Print exactly the line with "[Email](mailto:bielinskilucas@gmail.com)" and every line after it, through the final line of the material below.

*Supplied material*:
---------------

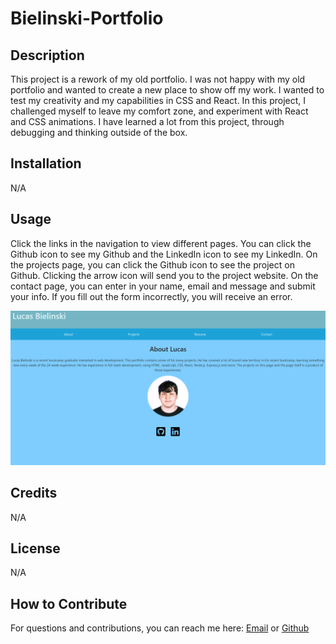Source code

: # Bielinski-Portfolio

## Description

This project is a rework of my old portfolio. I was not happy with my old portfolio and wanted to create a new place to show off my work. I wanted to test my creativity and my capabilities in CSS and React. In this project, I challenged myself to leave my comfort zone, and experiment with React and CSS animations. I have learned a lot from this project, through debugging and thinking outside of the box.

## Installation

N/A

## Usage

Click the links in the navigation to view different pages. You can click the Github icon to see my Github and the LinkedIn icon to see my LinkedIn. On the projects page, you can click the Github icon to see the project on Github. Clicking the arrow icon will send you to the project website. On the contact page, you can enter in your name, email and message and submit your info. If you fill out the form incorrectly, you will receive an error.

![image of project](./src/images/projectimg.png)

## Credits

N/A

## License

N/A

## How to Contribute

For questions and contributions, you can reach me here:
[Email](mailto:bielinskilucas@gmail.com)
or
[Github](https://github.com/LucasBielinski)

---------------

*Output for this task*:
[Email](mailto:bielinskilucas@gmail.com)
or
[Github](https://github.com/LucasBielinski)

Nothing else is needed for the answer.